An ode to the invisible

Writer J Devika’s website swatantryavaadini is a tribute to the forgotten women authors and thinkers of the state
An ode to the invisible

KOCHI: Women authors and thinkers practically make up for half of everything achieved by the literary world. Even then, barring some exceptions like Lalithambika Antharjanam and Kamala Das, most of these women are invisible in history. Writer J Devika, as a young feminist in the 1980s, was quite bothered by this. She felt “our history seemed to resemble the western fairy tales”. 

She decided to rectify this historical short sight on her own. Her website ‘swatantryavaadini’ is a standing testament to the forgotten feminists of the early 20th century Kerala. Devika has been trying to publish her translation of a series of works by K Saraswathy Amma, but something always got in the way. “So, during the lockdown, I decided to start a website. And then it struck me, that there isn’t much information on most of her contemporaries and the early feminists in our society. None of us knows their works or contributions. This became the theme of the site, a record on the 20th-century women’s rights activists,” Devika explains. 

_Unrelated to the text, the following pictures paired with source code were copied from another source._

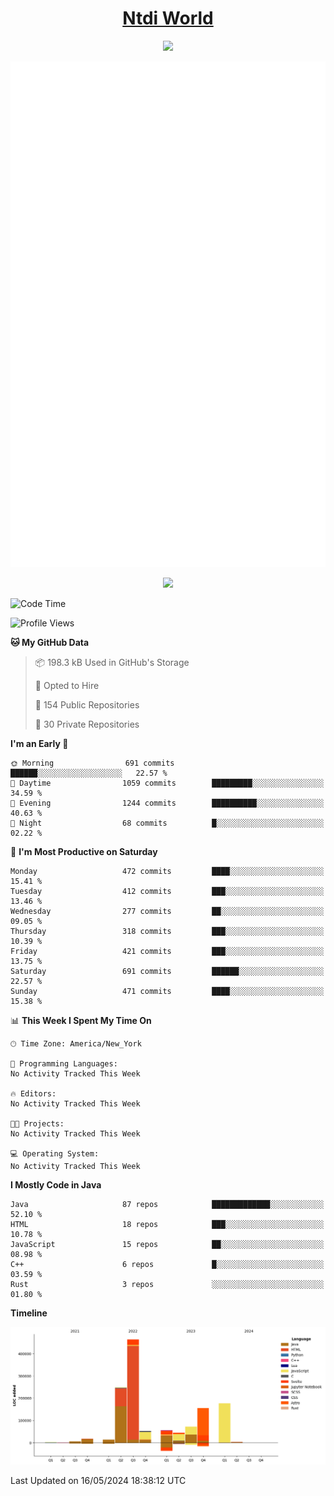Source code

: <h1 align="center"><a href="https://www.ntdi.world">Ntdi World</a></h1>
<p align="center">
  <a href="https://github.com/n-tdi"><img src="https://readme-typing-svg.herokuapp.com?lines=FullStack+Developer;Web+Developer;Open-Source+Enthusiast;Java+Developer;Spigot-API%20Developer;&center=true&width=500&height=50"></a>
</p>

<div align="center">
  <img src="/github-metrics.svg"></img>
  
  <img src="https://komarev.com/ghpvc/?username=n-tdi&color=green"></img>
</div>

<!-- May use later.. idk -->
<!-- <a href="http://www.github.com/n-tdi"><img src="https://github-readme-stats.vercel.app/api?username=n-tdi&show_icons=true&hide=&count_private=true&title_color=0891b2&text_color=ffffff&icon_color=0891b2&bg_color=1c1917&hide_border=true&show_icons=true" alt="n-tdi's GitHub stats" /></a> -->

<!--START_SECTION:waka-->
![Code Time](http://img.shields.io/badge/Code%20Time-324%20hrs%2046%20mins-blue)

![Profile Views](http://img.shields.io/badge/Profile%20Views-0-blue)

**🐱 My GitHub Data** 

> 📦 198.3 kB Used in GitHub's Storage 
 > 
> 💼 Opted to Hire
 > 
> 📜 154 Public Repositories 
 > 
> 🔑 30 Private Repositories 
 > 
**I'm an Early 🐤** 

```text
🌞 Morning                691 commits         ██████░░░░░░░░░░░░░░░░░░░   22.57 % 
🌆 Daytime                1059 commits        █████████░░░░░░░░░░░░░░░░   34.59 % 
🌃 Evening                1244 commits        ██████████░░░░░░░░░░░░░░░   40.63 % 
🌙 Night                  68 commits          █░░░░░░░░░░░░░░░░░░░░░░░░   02.22 % 
```
📅 **I'm Most Productive on Saturday** 

```text
Monday                   472 commits         ████░░░░░░░░░░░░░░░░░░░░░   15.41 % 
Tuesday                  412 commits         ███░░░░░░░░░░░░░░░░░░░░░░   13.46 % 
Wednesday                277 commits         ██░░░░░░░░░░░░░░░░░░░░░░░   09.05 % 
Thursday                 318 commits         ███░░░░░░░░░░░░░░░░░░░░░░   10.39 % 
Friday                   421 commits         ███░░░░░░░░░░░░░░░░░░░░░░   13.75 % 
Saturday                 691 commits         ██████░░░░░░░░░░░░░░░░░░░   22.57 % 
Sunday                   471 commits         ████░░░░░░░░░░░░░░░░░░░░░   15.38 % 
```


📊 **This Week I Spent My Time On** 

```text
🕑︎ Time Zone: America/New_York

💬 Programming Languages: 
No Activity Tracked This Week

🔥 Editors: 
No Activity Tracked This Week

🐱‍💻 Projects: 
No Activity Tracked This Week

💻 Operating System: 
No Activity Tracked This Week
```

**I Mostly Code in Java** 

```text
Java                     87 repos            █████████████░░░░░░░░░░░░   52.10 % 
HTML                     18 repos            ███░░░░░░░░░░░░░░░░░░░░░░   10.78 % 
JavaScript               15 repos            ██░░░░░░░░░░░░░░░░░░░░░░░   08.98 % 
C++                      6 repos             █░░░░░░░░░░░░░░░░░░░░░░░░   03.59 % 
Rust                     3 repos             ░░░░░░░░░░░░░░░░░░░░░░░░░   01.80 % 
```



**Timeline**

![Lines of Code chart](https://raw.githubusercontent.com/n-tdi/n-tdi/main/assets/bar_graph.png)


 Last Updated on 16/05/2024 18:38:12 UTC
<!--END_SECTION:waka-->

The website introduces the lives and works of feminists like K Saraswathy Amma, V K Chinnammalu Amma, Mrs I C Chacko, Haleema Beevi, B Bhageerathy Amma, Edathatta Rugmini Amma, Padmavathy Amma, Kochattil Kalyanikkutty Amma and many other unknown, yet important figures of the yesteryears. 

The inspiration
The name ‘swatantryavaadini’, coined by Devika, draws inspiration from the works of writer Saraswathy Amma, which are ahead of her time. But her contributions never rose to prominence like her contemporaries Lalithambika Antharjanam and Balamani Amma. “She was an unmarried woman. While Antharjanam and Balamani Amma had families to remember them, Saraswathi Amma’s life was forgotten,” Devika says. 

The forgotten women
It was very difficult for Devika to find works of most of these forgotten writers, though their kin and men of their families are popular. “During my research, I came across the name Mrs Kuruvila. But barely any information was available on her. Later, I found that she is the wife of a well-known theologian and Christian leader. From his autobiography, I found a remarkable woman, educated in London, and who worked for women’s rights in the Catholic community,” she says.Much like this, everyone knows V K Krishna Menon, but not V K Chinnamalu Amma. “I came across many such anomalies. My website is a memorial for these forgotten brave women,” says Devika. 

A HISTORIC RECORD
So far, there are around 150 entries on Devika’s website across genres like history, critique, biography/memory, speeches, poetry, legislative assembly debates etc. “The lockdown gave me time to learn how to create the website and how to organise everything. I did the entire work myself,” says Devika, a senior staff member at the Centre for Development Studies.